# 4 Days. Questions/Comments



## Animage (Dec 5, 2010)

Everything is going well so far. They both love their chicken leg quarters and have become quite efficient at eating them. Sasha who normally is a picky/fussy eater now cant seem to get enough. Hopefully she will put the weight on that she needs. 

I found that WalMart has leg quarters for $.59/lb in a 10 lb bag. Only diffrece I can tell from what I got at the Meat Processor is the Meat Processor didnt clean the kidney and that off. 

On my "shopping spree" at WalMart today I found some discounted meat. They had the 5lb ground beef rolls marked down to 5.07 from 10.50. Whole Cut chickens marked down to $.97/lb some thigh meat for 1.07/lb.
In all today I got 25lbs groundbeef 3 whole chickens 10 lbs 1/4s 55oz thigh meat for $48

I bought some really cheap and small turkey drumsticks. Are all turkey legs too big for an adult GSD or could some smaller onces be utlized. I'll cut the meat off if they cant so no big deal really.


----------



## Lauri & The Gang (Jun 28, 2001)

I don't like to give turkey legs because I find the bones tend to be too hard for my guys.

Chickens are butchered at 8 weeks of age. Turkeys are MUCH older and so the bones have longer to 'harden'.

Some people feed turkey legs and wings without a problem.

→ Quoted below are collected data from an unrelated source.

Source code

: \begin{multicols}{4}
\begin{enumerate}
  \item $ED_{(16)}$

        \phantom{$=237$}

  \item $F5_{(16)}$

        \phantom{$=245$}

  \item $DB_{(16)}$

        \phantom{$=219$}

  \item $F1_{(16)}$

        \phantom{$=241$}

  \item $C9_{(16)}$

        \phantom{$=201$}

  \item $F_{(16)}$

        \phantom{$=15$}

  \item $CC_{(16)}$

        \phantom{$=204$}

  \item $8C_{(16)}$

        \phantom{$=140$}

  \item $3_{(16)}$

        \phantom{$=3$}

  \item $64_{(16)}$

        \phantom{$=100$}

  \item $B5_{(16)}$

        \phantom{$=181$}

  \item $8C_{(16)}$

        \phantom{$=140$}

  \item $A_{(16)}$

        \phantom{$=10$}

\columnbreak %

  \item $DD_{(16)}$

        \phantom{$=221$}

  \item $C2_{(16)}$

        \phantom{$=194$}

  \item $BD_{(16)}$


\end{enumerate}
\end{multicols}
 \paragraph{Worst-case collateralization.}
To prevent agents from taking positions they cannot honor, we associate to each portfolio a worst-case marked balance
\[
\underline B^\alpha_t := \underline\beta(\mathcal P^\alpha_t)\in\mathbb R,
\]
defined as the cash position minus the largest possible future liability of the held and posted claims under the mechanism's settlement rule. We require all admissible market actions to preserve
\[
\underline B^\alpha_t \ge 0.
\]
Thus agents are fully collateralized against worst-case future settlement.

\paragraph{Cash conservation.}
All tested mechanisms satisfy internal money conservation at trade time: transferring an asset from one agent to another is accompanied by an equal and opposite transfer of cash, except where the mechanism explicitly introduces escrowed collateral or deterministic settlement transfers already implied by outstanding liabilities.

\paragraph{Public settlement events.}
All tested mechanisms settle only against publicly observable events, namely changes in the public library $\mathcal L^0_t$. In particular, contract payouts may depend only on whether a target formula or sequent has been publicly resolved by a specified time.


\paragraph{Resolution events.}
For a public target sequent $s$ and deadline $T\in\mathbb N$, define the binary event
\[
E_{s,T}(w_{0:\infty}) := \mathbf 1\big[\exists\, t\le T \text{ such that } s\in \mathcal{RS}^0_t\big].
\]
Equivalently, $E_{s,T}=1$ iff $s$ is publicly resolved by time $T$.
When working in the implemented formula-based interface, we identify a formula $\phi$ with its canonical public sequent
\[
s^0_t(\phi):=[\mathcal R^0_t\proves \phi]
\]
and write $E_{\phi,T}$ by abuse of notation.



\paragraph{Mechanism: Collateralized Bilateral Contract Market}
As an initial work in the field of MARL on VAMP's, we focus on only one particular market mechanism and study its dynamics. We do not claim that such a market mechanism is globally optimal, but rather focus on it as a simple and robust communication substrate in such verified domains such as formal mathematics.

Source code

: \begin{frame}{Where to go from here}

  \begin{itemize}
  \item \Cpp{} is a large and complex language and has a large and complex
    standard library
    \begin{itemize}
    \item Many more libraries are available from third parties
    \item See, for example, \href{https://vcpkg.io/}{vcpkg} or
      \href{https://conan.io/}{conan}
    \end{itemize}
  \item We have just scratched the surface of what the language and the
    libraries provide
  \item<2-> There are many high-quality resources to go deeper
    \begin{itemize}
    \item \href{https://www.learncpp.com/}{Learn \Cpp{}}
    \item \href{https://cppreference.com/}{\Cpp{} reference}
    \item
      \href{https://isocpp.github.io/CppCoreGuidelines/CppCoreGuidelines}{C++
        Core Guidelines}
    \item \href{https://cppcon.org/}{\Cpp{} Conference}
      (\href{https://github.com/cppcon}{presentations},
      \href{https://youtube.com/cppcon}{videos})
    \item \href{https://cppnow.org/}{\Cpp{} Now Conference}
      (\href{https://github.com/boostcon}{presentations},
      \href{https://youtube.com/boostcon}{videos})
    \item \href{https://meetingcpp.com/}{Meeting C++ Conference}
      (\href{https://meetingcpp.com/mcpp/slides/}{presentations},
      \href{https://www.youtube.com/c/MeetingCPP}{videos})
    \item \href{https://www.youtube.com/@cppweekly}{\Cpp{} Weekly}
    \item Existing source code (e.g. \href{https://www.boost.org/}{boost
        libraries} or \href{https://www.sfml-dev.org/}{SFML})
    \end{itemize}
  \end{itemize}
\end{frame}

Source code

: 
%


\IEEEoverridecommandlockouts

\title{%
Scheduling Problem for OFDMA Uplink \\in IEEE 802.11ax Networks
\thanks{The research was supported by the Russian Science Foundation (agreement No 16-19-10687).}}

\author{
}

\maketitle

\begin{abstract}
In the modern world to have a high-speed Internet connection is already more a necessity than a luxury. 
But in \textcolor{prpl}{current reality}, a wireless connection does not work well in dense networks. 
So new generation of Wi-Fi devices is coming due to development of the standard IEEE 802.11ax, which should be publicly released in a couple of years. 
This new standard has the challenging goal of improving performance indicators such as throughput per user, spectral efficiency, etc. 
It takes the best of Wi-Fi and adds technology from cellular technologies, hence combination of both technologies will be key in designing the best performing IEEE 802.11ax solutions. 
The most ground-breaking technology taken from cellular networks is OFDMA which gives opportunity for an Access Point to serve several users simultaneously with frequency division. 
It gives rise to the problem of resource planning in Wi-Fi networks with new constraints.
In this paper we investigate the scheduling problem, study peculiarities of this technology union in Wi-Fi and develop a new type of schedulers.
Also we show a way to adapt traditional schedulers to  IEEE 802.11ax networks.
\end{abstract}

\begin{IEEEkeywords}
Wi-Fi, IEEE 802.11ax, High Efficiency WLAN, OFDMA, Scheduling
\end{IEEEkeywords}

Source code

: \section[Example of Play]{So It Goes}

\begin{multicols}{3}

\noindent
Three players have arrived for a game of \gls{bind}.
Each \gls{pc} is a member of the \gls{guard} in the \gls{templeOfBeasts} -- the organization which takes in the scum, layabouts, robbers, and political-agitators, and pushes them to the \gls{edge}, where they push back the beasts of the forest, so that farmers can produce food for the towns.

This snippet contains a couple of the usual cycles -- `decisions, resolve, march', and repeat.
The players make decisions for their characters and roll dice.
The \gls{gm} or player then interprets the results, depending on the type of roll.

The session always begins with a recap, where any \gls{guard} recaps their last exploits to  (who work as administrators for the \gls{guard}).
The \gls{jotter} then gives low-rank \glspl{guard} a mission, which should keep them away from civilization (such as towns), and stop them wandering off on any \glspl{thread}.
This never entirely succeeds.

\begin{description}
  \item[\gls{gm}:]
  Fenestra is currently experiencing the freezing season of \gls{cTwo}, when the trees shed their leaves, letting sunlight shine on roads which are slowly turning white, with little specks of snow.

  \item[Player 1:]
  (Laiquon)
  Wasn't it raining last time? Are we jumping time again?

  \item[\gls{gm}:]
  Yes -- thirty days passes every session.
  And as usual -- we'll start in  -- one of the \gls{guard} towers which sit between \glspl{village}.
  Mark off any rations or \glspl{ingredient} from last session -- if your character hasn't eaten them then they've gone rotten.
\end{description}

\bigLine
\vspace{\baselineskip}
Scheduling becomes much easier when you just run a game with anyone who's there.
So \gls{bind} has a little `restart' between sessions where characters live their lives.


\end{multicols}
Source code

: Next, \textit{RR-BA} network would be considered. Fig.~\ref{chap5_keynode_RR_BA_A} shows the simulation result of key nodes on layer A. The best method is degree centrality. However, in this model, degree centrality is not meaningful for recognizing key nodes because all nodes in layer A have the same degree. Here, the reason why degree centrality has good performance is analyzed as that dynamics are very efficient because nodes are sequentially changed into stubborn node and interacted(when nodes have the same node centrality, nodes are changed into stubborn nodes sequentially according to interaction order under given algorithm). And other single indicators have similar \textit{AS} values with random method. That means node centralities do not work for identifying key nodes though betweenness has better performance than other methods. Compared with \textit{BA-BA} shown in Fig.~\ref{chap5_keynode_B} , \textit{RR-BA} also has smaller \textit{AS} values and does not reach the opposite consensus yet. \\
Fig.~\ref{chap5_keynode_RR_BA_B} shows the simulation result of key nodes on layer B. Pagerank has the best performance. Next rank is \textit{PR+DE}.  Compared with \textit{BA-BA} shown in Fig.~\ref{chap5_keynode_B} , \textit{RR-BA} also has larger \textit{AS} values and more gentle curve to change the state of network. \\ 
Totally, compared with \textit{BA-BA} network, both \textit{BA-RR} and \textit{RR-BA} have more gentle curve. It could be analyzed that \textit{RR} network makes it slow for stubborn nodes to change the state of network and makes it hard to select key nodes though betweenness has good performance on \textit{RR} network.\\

I personally would hold off on giving those at the beginning of your switch. 

Pork Spare Ribs are an easier bone - even my Cocker can handle those!


----------



## onyx'girl (May 18, 2007)

I'm glad to hear your WM will discount food to the public before they toss it. I try not to feed any weight bearing bones from anything other than chicken(but have give turkey hen bones with no problems). Congrats on your score with the resource, but try to get other than wal-mart food. Venison, rabbit and green tripe would be in my rotation.


----------



## SchDDR (Dec 29, 2010)

About a year ago, a store in my area had a huge sale on turkey. Whole frozen turkeys were 30 cents per lb.
When I told them I wanted to buy 30 turkeys, they were willing to slice the frozen turkeys into 1.5" thick sections with their meat slicer.
Never ran into any issues feeding that batch. I wish they'd have a sale that good again, it worked out really well.


----------